EXERCISE MATERIAL:

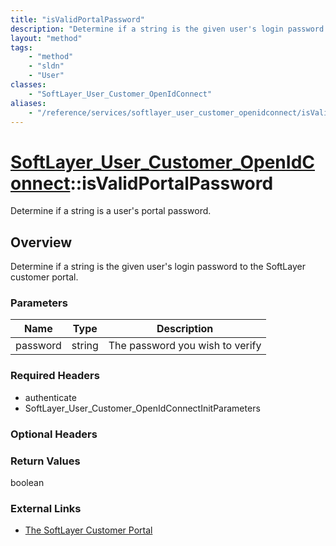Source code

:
 ```yaml
---
title: "isValidPortalPassword"
description: "Determine if a string is the given user's login password to the SoftLayer customer portal."
layout: "method"
tags:
    - "method"
    - "sldn"
    - "User"
classes:
    - "SoftLayer_User_Customer_OpenIdConnect"
aliases:
    - "/reference/services/softlayer_user_customer_openidconnect/isValidPortalPassword"
---
```

# [SoftLayer_User_Customer_OpenIdConnect](/reference/services/SoftLayer_User_Customer_OpenIdConnect)::isValidPortalPassword

Determine if a string is a user's portal password.


## Overview 
Determine if a string is the given user's login password to the SoftLayer customer portal. 

### Parameters 
|Name | Type | Description |
| --- | --- | --- |
|password| string| The password you wish to verify|


### Required Headers
* authenticate
* SoftLayer_User_Customer_OpenIdConnectInitParameters

### Optional Headers

### Return Values
boolean

### External Links


* [The SoftLayer Customer Portal](https://manage.softlayer.com)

ACTIVITY:
Where a picture appears, skip it; repeat everything else in the data exactly.

RESPONSE:
Source code

:
 ```yaml
---
title: "isValidPortalPassword"
description: "Determine if a string is the given user's login password to the SoftLayer customer portal."
layout: "method"
tags:
    - "method"
    - "sldn"
    - "User"
classes:
    - "SoftLayer_User_Customer_OpenIdConnect"
aliases:
    - "/reference/services/softlayer_user_customer_openidconnect/isValidPortalPassword"
---
```

# [SoftLayer_User_Customer_OpenIdConnect](/reference/services/SoftLayer_User_Customer_OpenIdConnect)::isValidPortalPassword

Determine if a string is a user's portal password.


## Overview 
Determine if a string is the given user's login password to the SoftLayer customer portal. 

### Parameters 
|Name | Type | Description |
| --- | --- | --- |
|password| string| The password you wish to verify|


### Required Headers
* authenticate
* SoftLayer_User_Customer_OpenIdConnectInitParameters

### Optional Headers

### Return Values
boolean

### External Links


* [The SoftLayer Customer Portal](https://manage.softlayer.com)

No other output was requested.